PROBLEM DETAILS ->
Starting at the top of the entries below, write out each line up to and including the one containing "We can compute". Leave the pictures out.

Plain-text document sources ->
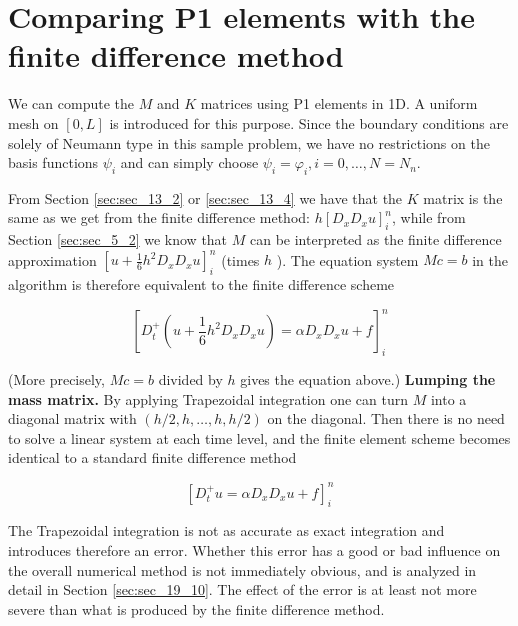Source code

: \documentclass[../main.tex]{subfiles}
\begin{document}
	\section[Comparing P1 elements with the finite difference method]{Comparing P1 elements with the finite difference method}
		\label{sec:sec_19_6}
		
		\noindent We can compute the $M$ and $K$ matrices using P1 elements in 1D. A uniform mesh on $[0, L]$ is introduced for this purpose. Since the boundary conditions are solely of Neumann type in this sample problem, we have no restrictions on the basis functions $\psi_{i}$ and can simply choose $\psi_{i}=\varphi_{i}, i=0, \ldots, N=N_{n}$.
		
		From Section \ref{sec:sec_13_2} or \ref{sec:sec_13_4} we have that the $K$ matrix is the same as we get from the finite difference method: $h\left[D_{x} D_{x} u\right]_{i}^{n}$, while from Section \ref{sec:sec_5_2} we know that $M$ can be interpreted as the finite difference approximation $\left[u+\frac{1}{6} h^{2} D_{x} D_{x} u\right]_{i}^{n}$ (times $h$ ). The equation system $M c=b$ in the algorithm is therefore equivalent to the finite difference scheme
		
		\begin{equation}
		\label{eqa227}	
			\left[D_{t}^{+}\left(u+\frac{1}{6} h^{2} D_{x} D_{x} u\right)=\alpha D_{x} D_{x} u+f\right]_{i}^{n}
		\end{equation}
	
		(More precisely, $M c=b$ divided by $h$ gives the equation above.)\bigbreak
		\noindent \textbf{Lumping the mass matrix.   } By applying Trapezoidal integration one can turn $M$ into a diagonal matrix with $(h / 2, h, \ldots, h, h / 2)$ on the diagonal. Then there is no need to solve a linear system at each time level, and the finite element scheme becomes identical to a standard finite difference method
		
		\begin{equation}
		\label{eqa228}	
			\left[D_{t}^{+} u=\alpha D_{x} D_{x} u+f\right]_{i}^{n}
		\end{equation}
		
		The Trapezoidal integration is not as accurate as exact integration and introduces therefore an error. Whether this error has a good or bad influence on the overall numerical method is not immediately obvious, and is analyzed in detail in Section \ref{sec:sec_19_10}. The effect of the error is at least not more severe than what is produced by the finite difference method.
		
\end{document}
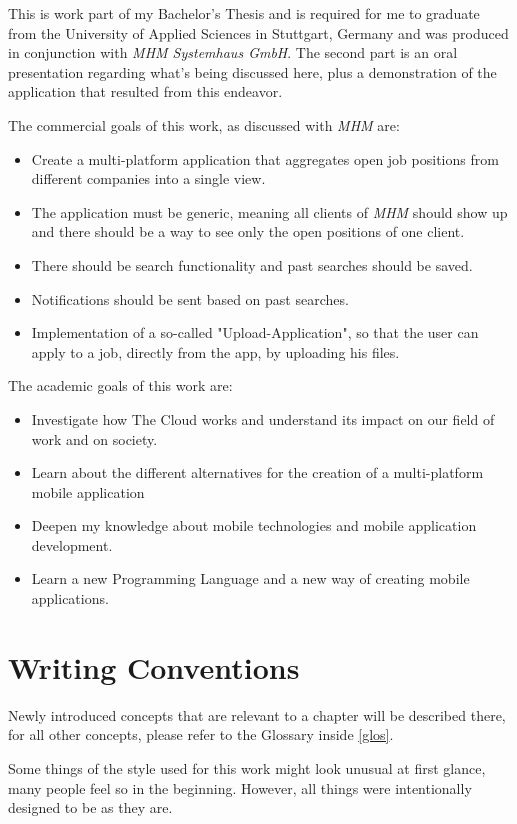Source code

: This is work part of my Bachelor's Thesis and is required for me to graduate from the University of Applied Sciences in Stuttgart, Germany and was produced in conjunction with \textit{MHM Systemhaus GmbH}. The second part is an oral presentation regarding what's being discussed here, plus a demonstration of the application that resulted from this endeavor.

The commercial goals of this work, as discussed with \textit{MHM} are:
\begin{itemize}
\item Create a multi-platform application that aggregates open job positions from different companies into a single view.
\item The application must be generic, meaning all clients of \textit{MHM} should show up and there should be a way to see only the open positions of one client.
\item There should be search functionality and past searches should be saved.
\item Notifications should be sent based on past searches.
\item Implementation of a so-called "Upload-Application", so that the user can apply to a job, directly from the app, by uploading his files.
\end{itemize}

The academic goals of this work are:
\begin{itemize}
\item Investigate how The Cloud works and understand its impact on our field of work and on society.
\item Learn about the different alternatives for the creation of a multi-platform mobile application
\item Deepen my knowledge about mobile technologies and mobile application development.
\item Learn a new Programming Language and a new way of creating mobile applications.
\end{itemize}


\section{Writing Conventions}
Newly introduced concepts that are relevant to a chapter will be described there, for all other concepts, please refer to the Glossary inside \autoref{glos}.

 Some things of the style used for this work might look unusual at first glance, many people feel so in the beginning.
However, all things were intentionally designed to be as they are.










   

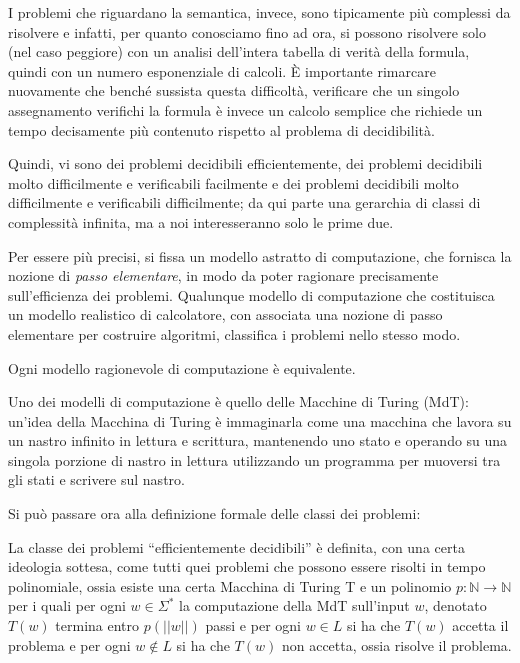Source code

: I problemi che riguardano la semantica, invece, sono tipicamente più complessi
da risolvere e infatti, per quanto conosciamo fino ad ora, si possono risolvere 
solo (nel caso peggiore) con un analisi dell'intera tabella di verità della 
formula, quindi con un numero esponenziale di calcoli. \`E importante rimarcare 
nuovamente che benché sussista questa difficoltà, verificare che 
un singolo assegnamento verifichi la formula è invece un calcolo semplice 
che richiede un tempo decisamente più contenuto rispetto al problema di 
decidibilità.

Quindi, vi sono dei problemi decidibili efficientemente, 
dei problemi decidibili molto difficilmente e verificabili facilmente 
e dei problemi decidibili molto difficilmente e verificabili difficilmente; 
da qui parte una gerarchia di classi di complessità infinita, ma a noi interesseranno 
solo le prime due. 
 
Per essere più precisi, si fissa un modello astratto di computazione, che fornisca 
la nozione di \textit{passo elementare}, in modo da poter ragionare precisamente 
sull'efficienza dei problemi. 
Qualunque modello di computazione che costituisca un modello realistico 
di calcolatore, con associata una nozione di passo elementare per costruire 
algoritmi, classifica i problemi nello stesso modo. 

\begin{oss}
  Ogni modello ragionevole di computazione è equivalente.
\end{oss}

Uno dei modelli di computazione è quello delle Macchine di Turing (MdT): un'idea 
della Macchina di Turing è immaginarla come una macchina che lavora su un 
nastro infinito in lettura e scrittura, mantenendo uno stato e operando su 
una singola porzione di nastro in lettura utilizzando un programma per 
muoversi tra gli stati e scrivere sul nastro. 

Si può passare ora alla definizione formale delle classi dei problemi: 
\begin{defi}
  La classe dei problemi ``efficientemente decidibili'' è definita, con una 
  certa ideologia sottesa, come tutti quei problemi che possono essere 
  risolti in tempo polinomiale, ossia esiste una certa Macchina di Turing T 
  e un polinomio $p: \mathbb{N}\rightarrow \mathbb{N}$ per i quali per ogni 
  $w \in \Sigma^*$  la computazione della MdT sull'input $w$, 
  denotato $T(w)$ termina entro $p(||w||)$ passi e per ogni $w \in L$ si 
  ha che $T(w)$ accetta il problema e per ogni $w \notin L$  si ha 
  che $T(w)$ non accetta, ossia risolve il problema.
\end{defi}

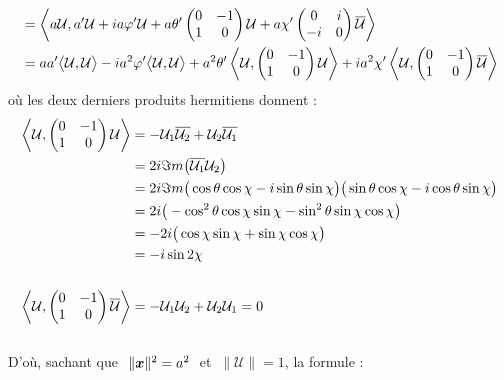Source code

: \begin{annexe}
\begin{demo}
\begin{align*}
		&= \left\langle a\mathcal{U}, a'\mathcal{U} + ia\varphi' \mathcal{U} + a\theta'\begin{pmatrix} 0 & -1 \\ 1 & 0 \end{pmatrix}\mathcal{U} + a\chi'\begin{pmatrix} 0 & i \\ -i & 0 \end{pmatrix}\overline{\mathcal{U}}\right\rangle \\
		&= aa' \big\langle \mathcal{U}, \mathcal{U}\big\rangle  - ia^2\varphi' \big\langle \mathcal{U}, \mathcal{U}\big\rangle  + a^2\theta'\left\langle \mathcal{U}, \begin{pmatrix} 0 & -1 \\ 1 & 0 \end{pmatrix}\mathcal{U}\right\rangle + ia^2\chi'\left\langle \mathcal{U}, \begin{pmatrix} 0 & -1 \\ 1 & 0 \end{pmatrix}\overline{\mathcal{U}}\right\rangle
	\end{align*}
	où les deux derniers produits hermitiens donnent :
	\begin{align*}
		\left\langle \mathcal{U}, \begin{pmatrix} 0 & -1 \\ 1 & 0 \end{pmatrix}\mathcal{U}\right\rangle &= -\mathcal{U}_1\overline{\mathcal{U}_2} + \mathcal{U}_2\overline{\mathcal{U}_1} \\
		&= 2i\Im m\big(\overline{\mathcal{U}_1} \mathcal{U}_2\big) \\
		&= 2i\Im m\big(\cos\theta \cos\chi - i \sin\theta \sin\chi \big) \big( \sin\theta \cos\chi - i \cos\theta \sin\chi \big) \\
		&= 2i\big(-\cos^2\theta \cos\chi \sin\chi - \sin^2\theta \sin\chi \cos\chi \big) \\
		&= -2i\big( \cos\chi \sin\chi + \sin\chi \cos\chi \big) \\
		&= -i\sin2\chi 
		\\ \\
		\left\langle \mathcal{U}, \begin{pmatrix} 0 & -1 \\ 1 & 0 \end{pmatrix}\overline{\mathcal{U}}\right\rangle &= -\mathcal{U}_1\mathcal{U}_2 + \mathcal{U}_2\mathcal{U}_1 = 0
	\end{align*}
	\\
	D'où, sachant que $\ \|\bf{x}\|^2=a^2\ $ et $\ \|\mathcal{U}\|=1$, la formule :

\end{demo}
\end{annexe}
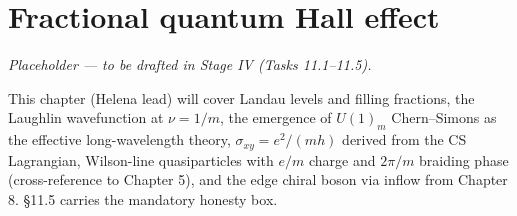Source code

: \chapter{Fractional quantum Hall effect}\label{ch:fqh}

\emph{Placeholder --- to be drafted in Stage IV (Tasks 11.1--11.5).}

This chapter (Helena lead) will cover Landau levels and filling fractions, the Laughlin wavefunction at $\nu = 1/m$, the emergence of $U(1)_m$ Chern--Simons as the effective long-wavelength theory, $\sigma_{xy} = e^2/(mh)$ derived from the CS Lagrangian, Wilson-line quasiparticles with $e/m$ charge and $2\pi/m$ braiding phase (cross-reference to Chapter 5), and the edge chiral boson via inflow from Chapter 8. \S11.5 carries the mandatory honesty box.
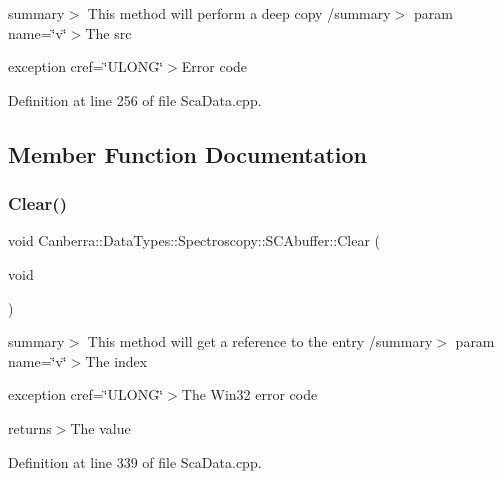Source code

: summary$>$ This method will perform a deep copy /summary$>$ param name=\char`\"{}v\char`\"{}$>$The src

exception cref=\char`\"{}\+U\+L\+O\+N\+G\char`\"{}$>$Error code

Definition at line 256 of file Sca\+Data.\+cpp.



\subsection{Member Function Documentation}
\mbox{\label{class_canberra_1_1_data_types_1_1_spectroscopy_1_1_s_c_abuffer_a8d600a8c0884b568ba524a79e4773b0d_a8d600a8c0884b568ba524a79e4773b0d}} 
\subsubsection{\texorpdfstring{Clear()}{Clear()}}
{\footnotesize\ttfamily void Canberra\+::\+Data\+Types\+::\+Spectroscopy\+::\+S\+C\+Abuffer\+::\+Clear (\begin{DoxyParamCaption}\item[{void}]{ }\end{DoxyParamCaption})}

summary$>$ This method will get a reference to the entry /summary$>$ param name=\char`\"{}v\char`\"{}$>$The index

exception cref=\char`\"{}\+U\+L\+O\+N\+G\char`\"{}$>$The Win32 error code

returns$>$The value

Definition at line 339 of file Sca\+Data.\+cpp.

\mbox{\label{class_canberra_1_1_data_types_1_1_spectroscopy_1_1_s_c_abuffer_a597f4d35ac60febc4fa6b67677c99b41_a597f4d35ac60febc4fa6b67677c99b41}} 
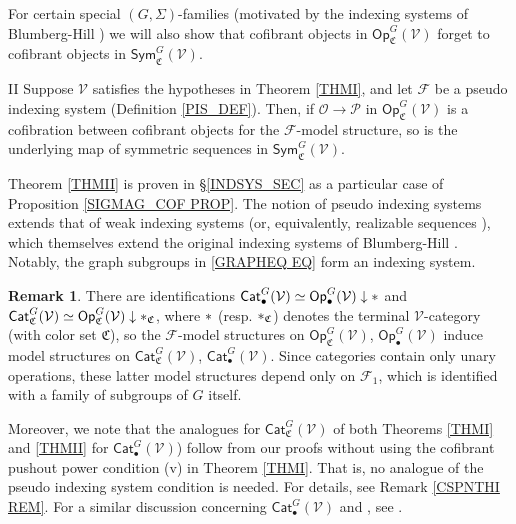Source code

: \documentclass[a4paper,10pt
,draft
]{article}%
\numberwithin{equation}{section}
\numberwithin{figure}{section}
\theoremstyle{definition} %
\newtheorem{remark}[equation]{Remark}%
\newcommand{\Sym}{\ensuremath{\mathsf{Sym}}}%
\newcommand{\Cat}{\mathsf{Cat}}
\newcommand{\Op}{\mathsf{Op}}%
\newcommand{\F}{\ensuremath{\mathcal F}}
\newcommand{\V}{\ensuremath{\mathcal V}}
\renewcommand{\O}{\ensuremath{\mathcal O}}
\newcommand{\1}{\ensuremath{\mathbbm 1}}%
\begin{document}
For certain special $(G,\Sigma)$-families
(motivated by the indexing systems of Blumberg-Hill \cite{BH15})
we will also show that cofibrant objects in 
$\Op^G_{\mathfrak C}(\V)$
forget to cofibrant objects in 
$\mathsf{Sym}^G_{\mathfrak C}(\V)$.


\begin{customthm}{II}\label{THMII}
	Suppose $\V$ satisfies the hypotheses in Theorem \ref{THMI},
	and let $\F$ be a pseudo indexing system (Definition \ref{PIS_DEF}).
	Then, if $\O \to \mathcal{P}$ in $\Op^G_{\mathfrak{C}}(\V)$ is a cofibration between cofibrant objects for the $\F$-model structure,
	so is the underlying
	map of symmetric sequences in $\Sym^G_{\mathfrak{C}}(\V)$.
\end{customthm}


Theorem \ref{THMII} is proven in \S \ref{INDSYS_SEC}
as a particular case of Proposition \ref{SIGMAG_COF PROP}.
The notion of pseudo indexing systems
extends that of weak indexing systems \cite[Def. 4.49]{BP_geo}
(or, equivalently, realizable sequences \cite[Def. 4.6]{GW18}),
which themselves extend the original 
indexing systems of Blumberg-Hill \cite{BH15}.
Notably, the graph subgroups in \eqref{GRAPHEQ EQ} form an indexing system.



\begin{remark}\label{RESTTOCATS REM}
	There are identifications
	$\Cat_\bullet^G(\V) \simeq \Op_\bullet^G(\V) \downarrow \**$ and
	$\Cat_{\mathfrak C}^G(\V) \simeq \Op_{\mathfrak C}^G(\V) \downarrow \**_{\mathfrak C}$,
	where $\**$ (resp. $\**_{\mathfrak C}$) denotes the terminal $\V$-category (with color set $\mathfrak C$),
	so the $\F$-model structures on $\Op_{\mathfrak C}^G(\V)$, $\Op_\bullet^G(\V)$
	induce model structures on $\Cat_{\mathfrak C}^G(\V)$, $\Cat_\bullet^G(\V)$.
	Since categories contain only unary operations,
	these latter model structures depend only on $\F_1$,
	which is identified with a family of subgroups of $G$ itself.

	Moreover, we note that the analogues 
	for $\Cat_{\mathfrak C}^G(\V)$
	of both Theorems \ref{THMI} and \ref{THMII}
	for $\Cat_\bullet^G(\V)$)
	follow from our proofs without using
	the cofibrant pushout power condition (v)
	in Theorem \ref{THMI}.
	That is, no analogue of the pseudo indexing system condition  is needed.
	For details, see Remark \ref{CSPNTHI REM}.
	For a similar discussion concerning
	$\Cat_\bullet^G(\V)$ and
	\cite[Thm. \ref{AC-THMA}]{BP_ACOP},
	see \cite[Rem. \ref{AC-RESTTOCATS REM}]{BP_ACOP}.
\end{remark}
\end{document}
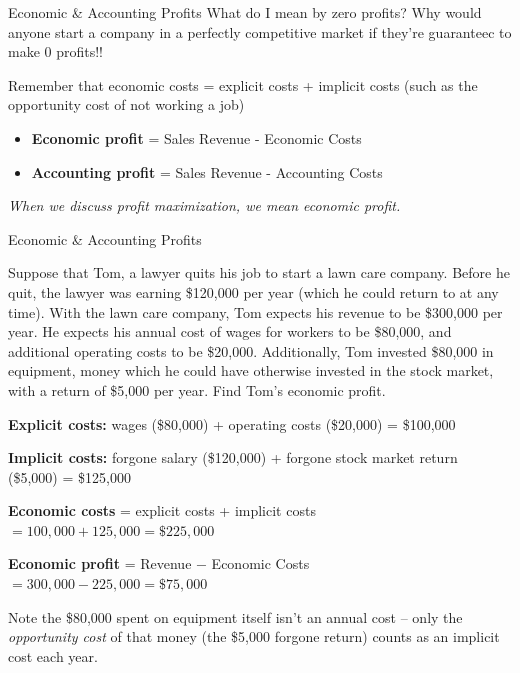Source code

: \documentclass{beamer}
\begin{document}
\begin{frame}{Economic \& Accounting Profits}
  What do I mean by zero profits? Why would anyone start a company in a perfectly competitive market if they're guaranteec to make 0 profits!!

  \bigskip
  Remember that economic costs = explicit costs + implicit costs (such as the opportunity cost of not working a job)

  \begin{itemize}
    \item \textbf{Economic profit} = Sales Revenue - Economic Costs
    
    \item \textbf{Accounting profit} = Sales Revenue - Accounting Costs
  \end{itemize}


  \bigskip
  \emph{When we discuss profit maximization, we mean economic profit.}
\end{frame}

\begin{frame}{Economic \& Accounting Profits}

  Suppose that Tom, a lawyer quits his job to start a lawn care company. Before he quit, the lawyer was earning \$120,000 per year (which he could return to at any time). With the lawn care company, Tom expects his revenue to be \$300,000 per year. He expects his annual cost of wages for workers to be \$80,000, and additional operating costs to be \$20,000. Additionally, Tom invested \$80,000 in equipment, money which he could have otherwise invested in the stock market, with a return of \$5,000 per year. Find Tom's economic profit.
\end{frame}

\begin{frame}

  \textbf{Explicit costs:} wages (\$80,000) + operating costs (\$20,000) = \$100,000

  \bigskip
  \textbf{Implicit costs:} forgone salary (\$120,000) + forgone stock market return (\$5,000) = \$125,000

  \bigskip
  \textbf{Economic costs} = explicit costs + implicit costs $= 100{,}000 + 125{,}000 = \$225{,}000$

  \bigskip
  \textbf{Economic profit} = Revenue $-$ Economic Costs $= 300{,}000 - 225{,}000 = \$75{,}000$

  \bigskip
  Note the \$80,000 spent on equipment itself isn't an annual cost -- only the \emph{opportunity cost} of that money (the \$5,000 forgone return) counts as an implicit cost each year.
\end{frame}
\end{document}
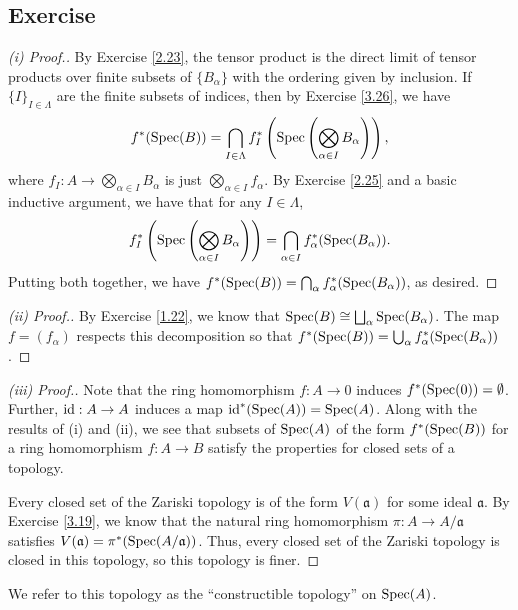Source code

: \subsection{Exercise}\label{3.27}

\begin{proof}[(i) Proof.]
By Exercise \ref{2.23}, the tensor product is the direct limit of tensor products over finite subsets of $\{B_{\alpha}\}$
with the ordering given by inclusion. If $\{I\}_{I \in \Lambda}$ are the finite subsets of indices, then by Exercise \ref{3.26},
we have
$$f^*(\Spec(B)) = \bigcap_{I \in \Lambda}f_I^*\left(\Spec\left(\bigotimes_{\alpha \in I}B_{\alpha}\right)\right),$$
where $f_I : A \to \bigotimes_{\alpha \in I}B_{\alpha}$ is just $\bigotimes_{\alpha \in I}f_{\alpha}$.
By Exercise \ref{2.25} and a basic inductive argument, we have that for any $I \in \Lambda$,
$$f_I^*\left(\Spec\left(\bigotimes_{\alpha \in I}B_{\alpha}\right)\right) = \bigcap_{\alpha \in I}f_{\alpha}^*(\Spec(B_{\alpha})).$$
Putting both together, we have $f^*(\Spec(B)) = \bigcap_{\alpha}f_{\alpha}^*(\Spec(B_{\alpha}))$, as desired.
\end{proof}

\begin{proof}[(ii) Proof.]
By Exercise \ref{1.22}, we know that $\Spec(B) \cong \bigsqcup_{\alpha} \Spec(B_{\alpha})$. The map $f = (f_{\alpha})$ respects this
decomposition so that $f^*(\Spec(B)) = \bigcup_{\alpha} f_{\alpha}^*(\Spec(B_{\alpha}))$.
\end{proof}

\begin{proof}[(iii) Proof.]
Note that the ring homomorphism $f : A \to 0$ induces $f^*(\Spec(0)) = \emptyset$. Further, $\id : A \to A$ induces
a map $\id^*(\Spec(A)) = \Spec(A)$. Along with the results of (i) and (ii), we see that subsets of $\Spec(A)$ of the form
$f^*(\Spec(B))$ for a ring homomorphism $f : A \to B$ satisfy the properties for closed sets of a topology.

Every closed set of the Zariski topology is of the form $V(\mathfrak{a})$ for some ideal $\mathfrak{a}$. By Exercise \ref{3.19},
we know that the natural ring homomorphism $\pi : A \to A/\mathfrak{a}$ satisfies $V(\mathfrak{a}) = \pi^*(\Spec(A/\mathfrak{a}))$.
Thus, every closed set of the Zariski topology is closed in this topology, so this topology is finer.
\end{proof}

\begin{remark}
We refer to this topology as the ``constructible topology'' on $\Spec(A)$.
\end{remark}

REPLY TO THE EXERCISE ->
Source code

: \documentclass[../main.tex]{subfiles}
\begin{document}
	\section[Comparing P1 elements with the finite difference method]{Comparing P1 elements with the finite difference method}
		\label{sec:sec_19_6}
		
		\noindent We can compute the $M$ and $K$ matrices using P1 elements in 1D. A uniform mesh on $[0, L]$ is introduced for this purpose. Since the boundary conditions are solely of Neumann type in this sample problem, we have no restrictions on the basis functions $\psi_{i}$ and can simply choose $\psi_{i}=\varphi_{i}, i=0, \ldots, N=N_{n}$.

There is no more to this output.